Question

A 4.00 −kg ball is dropped from a height of 14.0 m above one end of a uniform bar that pivots at its center. The bar has mass 5.50 kg and is 7.40 m in length. At the other end of the bar sits another 5.30 −kg ball, unattached to the bar. The dropped ball sticks to the bar after the collision.

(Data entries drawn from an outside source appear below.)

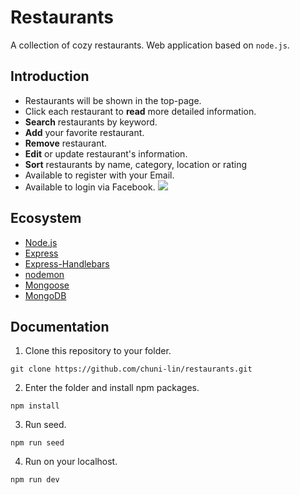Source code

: # Restaurants

A collection of cozy restaurants. Web application based on `node.js`.

## Introduction

- Restaurants will be shown in the top-page.
- Click each restaurant to **read** more detailed information.
- **Search** restaurants by keyword.
- **Add** your favorite restaurant.
- **Remove** restaurant.
- **Edit** or update restaurant's information.
- **Sort** restaurants by name, category, location or rating
- Available to register with your Email.
- Available to login via Facebook.
  ![](https://i.imgur.com/fBMVs87.jpg)

## Ecosystem

- [Node.js](https://nodejs.org/en/)
- [Express](https://www.npmjs.com/package/express)
- [Express-Handlebars](https://www.npmjs.com/package/express-handlebars)
- [nodemon](https://www.npmjs.com/package/nodemon)
- [Mongoose](https://www.npmjs.com/package/mongoose)
- [MongoDB](https://www.mongodb.com/try/download/community)

## Documentation

1. Clone this repository to your folder.

```
git clone https://github.com/chuni-lin/restaurants.git
```

2. Enter the folder and install npm packages.

```
npm install
```

3. Run seed.

```
npm run seed
```

4. Run on your localhost.

```
npm run dev
```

How high will the other ball go after the collision?

Answer 1

First, analyze the collision between the falling ball and the bar:

The falling bar has gravitational PE which is transformed into kinetic energy:

PE= KE

mgh = (1/2)mv²

Solving for v:

v= (2gh)^1/2 = (2 x 9.81 x 14. 0)^1/2 = 16.57 m/s. This is the speed at which the ball hits the bar.

Before the collision, the ball has linear momentum:

P=mv= 4 kg x 16.57 m/s = 66.28 kg m/s

If we study the ball - bar system, it's angular momentum (taking the pivot of the bar as reference) should be conserved:

L=r x P = 3.7 m x 66.28 kg m/s = 245.236 kg m²/s so we can find the angular speed that the bar acquires:

w= L / I,

where I is the moment of inertia of the bar with the two balls attached, relative to its center:

I= 1/12 (m_bar x l_bar²) + [1/2 m_ball1(l_bar/2)²] + [1/2 m_ball2(l_bar/2)²

I= 1/12 (5.5 x 7.40²) + 1/2 (4 x 3.7²) + 1/2(5.30 x 3.7²)

I= 88.75 kg m²

Then:

w= (245.236 kg m²/s) / 88.75 kg m² = 2.76 rad/s

So the other ball acquires the speed:

v₂= w (l_bar/2) = 2.76 rad/s x 3.7 m = 10.22 m/s

and the height can be found using energy balance for this other ball:

1/2 m₂v₂² = m₂gh₂

h₂= v₂² / 2g = (10.22 m/s)²/ (2 x 9.81 m/s²) = 5.34 m

The other ball would go 5.34 m after the collision.